Eksploitasi minyak dan gas bumi di Kec. Sampang, Kab. Sampang, diusulkan oleh anggota Komisi A DPRD Jatim untuk dihentikan sementara mencegah timbulnya gejolak warga. Sedamg penambangan di atas lahan seluas 160 ha di Pulau Mandangin akan dibicarakan oleh dewan dengan Gubernur Jatim.
Dalam rapat dengar pendapat antara Komisi A DPRD Jatim dengan 25 orang wakil 179 warga Pulau Mandangin, Senin (21/9) siang diketahui, biaya ganti rugi lahan yang digunakan untuk kegiatan itu tidak diketahui keberadaannya. Menurut rencana semula, setiap lubang makam (batu nisan) diganti Rp 150 ribu.

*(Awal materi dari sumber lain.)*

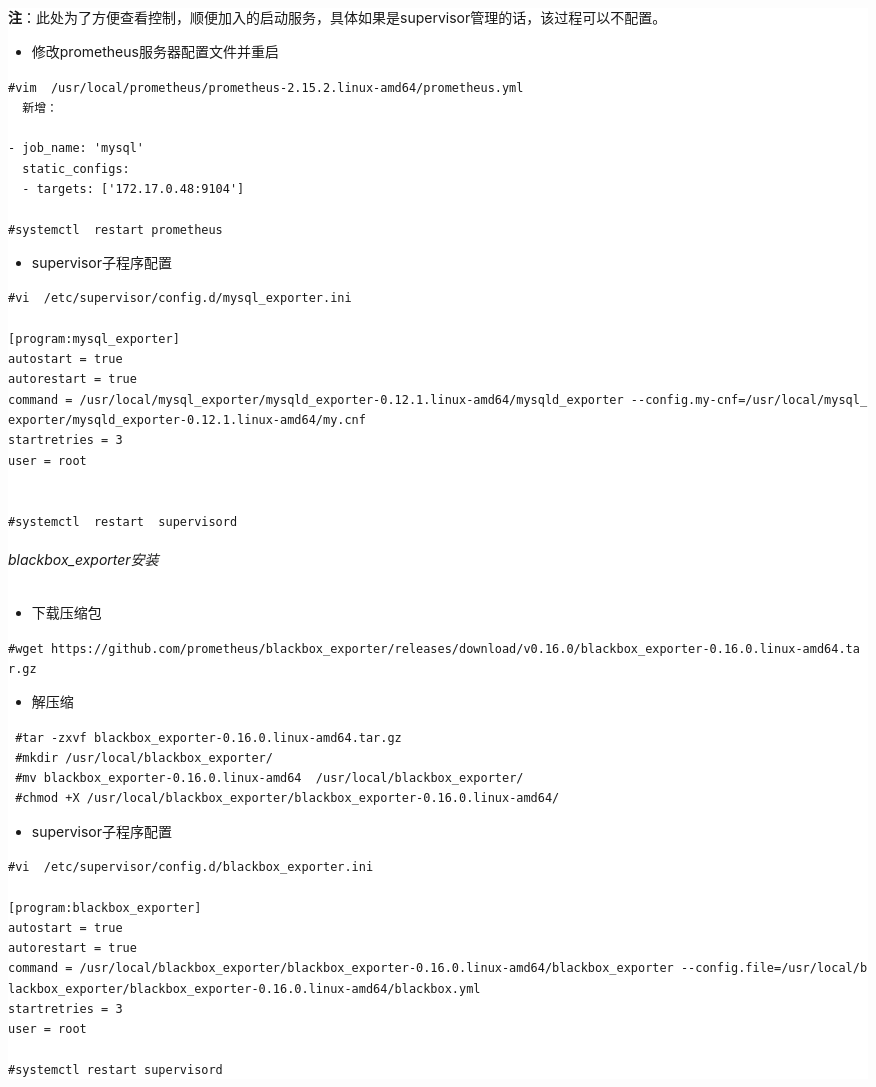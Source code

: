 **注**：此处为了方便查看控制，顺便加入的启动服务，具体如果是supervisor管理的话，该过程可以不配置。

- 修改prometheus服务器配置文件并重启


```
#vim  /usr/local/prometheus/prometheus-2.15.2.linux-amd64/prometheus.yml
  新增：

- job_name: 'mysql'
  static_configs:
  - targets: ['172.17.0.48:9104']
      
#systemctl  restart prometheus
```

- supervisor子程序配置

```
#vi  /etc/supervisor/config.d/mysql_exporter.ini

[program:mysql_exporter]
autostart = true
autorestart = true
command = /usr/local/mysql_exporter/mysqld_exporter-0.12.1.linux-amd64/mysqld_exporter --config.my-cnf=/usr/local/mysql_exporter/mysqld_exporter-0.12.1.linux-amd64/my.cnf 
startretries = 3
user = root 


#systemctl  restart  supervisord
```

###### blackbox_exporter安装

- 下载压缩包

```
#wget https://github.com/prometheus/blackbox_exporter/releases/download/v0.16.0/blackbox_exporter-0.16.0.linux-amd64.tar.gz
```

- 解压缩

```
 #tar -zxvf blackbox_exporter-0.16.0.linux-amd64.tar.gz
 #mkdir /usr/local/blackbox_exporter/
 #mv blackbox_exporter-0.16.0.linux-amd64  /usr/local/blackbox_exporter/
 #chmod +X /usr/local/blackbox_exporter/blackbox_exporter-0.16.0.linux-amd64/
```

- supervisor子程序配置

```
#vi  /etc/supervisor/config.d/blackbox_exporter.ini

[program:blackbox_exporter]
autostart = true
autorestart = true
command = /usr/local/blackbox_exporter/blackbox_exporter-0.16.0.linux-amd64/blackbox_exporter --config.file=/usr/local/blackbox_exporter/blackbox_exporter-0.16.0.linux-amd64/blackbox.yml
startretries = 3
user = root 

#systemctl restart supervisord
```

"Selain masalah ganti rugi, yang dipersoalkan oleh warga Pulau Mandangin adalah gangguan lingkungan bila proyek eksploitasi itu tetap dilaksanakan," ujar Abdul Kadir, yang memimpin rapat dengar pendapat itu.

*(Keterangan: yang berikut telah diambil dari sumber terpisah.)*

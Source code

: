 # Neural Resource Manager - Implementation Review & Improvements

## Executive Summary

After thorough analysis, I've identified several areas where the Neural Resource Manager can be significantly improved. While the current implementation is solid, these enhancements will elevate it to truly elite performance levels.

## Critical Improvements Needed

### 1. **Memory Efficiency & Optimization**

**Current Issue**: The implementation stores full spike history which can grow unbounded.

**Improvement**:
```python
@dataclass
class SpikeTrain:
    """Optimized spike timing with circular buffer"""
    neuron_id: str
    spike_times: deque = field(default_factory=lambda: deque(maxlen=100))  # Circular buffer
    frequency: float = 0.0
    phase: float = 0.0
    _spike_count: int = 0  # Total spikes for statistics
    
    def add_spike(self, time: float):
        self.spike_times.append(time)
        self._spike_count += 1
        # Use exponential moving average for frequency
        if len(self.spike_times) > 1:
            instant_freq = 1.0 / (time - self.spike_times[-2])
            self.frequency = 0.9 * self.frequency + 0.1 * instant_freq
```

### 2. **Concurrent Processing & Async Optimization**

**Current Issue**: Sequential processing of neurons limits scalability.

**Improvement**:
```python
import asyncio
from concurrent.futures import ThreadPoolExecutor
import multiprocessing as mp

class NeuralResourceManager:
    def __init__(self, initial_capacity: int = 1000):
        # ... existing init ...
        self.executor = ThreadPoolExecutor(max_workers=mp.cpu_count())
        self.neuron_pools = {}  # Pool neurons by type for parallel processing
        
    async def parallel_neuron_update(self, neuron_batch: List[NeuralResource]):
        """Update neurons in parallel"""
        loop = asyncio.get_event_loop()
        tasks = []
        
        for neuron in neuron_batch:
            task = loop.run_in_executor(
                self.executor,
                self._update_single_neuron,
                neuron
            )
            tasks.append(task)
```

Komisi A DPRD Jatim dalam waktu dekat akan memanggil Pertamina untuk menjelaskan sudah sejauh mana perjalanan pelaksanaan proyek tersebut. "Tapi tampaknya warga cenderung menolak proyek eksploitasi itu," kata Abdul Kadir.

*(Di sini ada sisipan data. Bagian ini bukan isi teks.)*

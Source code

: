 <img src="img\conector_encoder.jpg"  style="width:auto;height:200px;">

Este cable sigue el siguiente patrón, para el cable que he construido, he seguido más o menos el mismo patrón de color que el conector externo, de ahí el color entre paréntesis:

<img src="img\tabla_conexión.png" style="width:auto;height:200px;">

Drs Muhith Efendy, salah seorang anggota Komisi A DPRD Jatim mengatakan, ada dua alternatif untuk mengatasi persoalan ini. Proyek tetap dilaksanakan dengan syarat harus dilakukan di lepas pantai --tanpa menjamah tanah warga, kendati masalah pencemaran masih mengganggu warga.
Alternatif kedua, proyek tetap dilaksanakan di Pulau Mandangin, dengan syarat warga memperoleh ganti rugi tanah sebesar Rp 250 ribu/m2. Warga yang dipindahkan dari Pulau Mandangin harus dicarikan tanah pengganti yang lebih produktif.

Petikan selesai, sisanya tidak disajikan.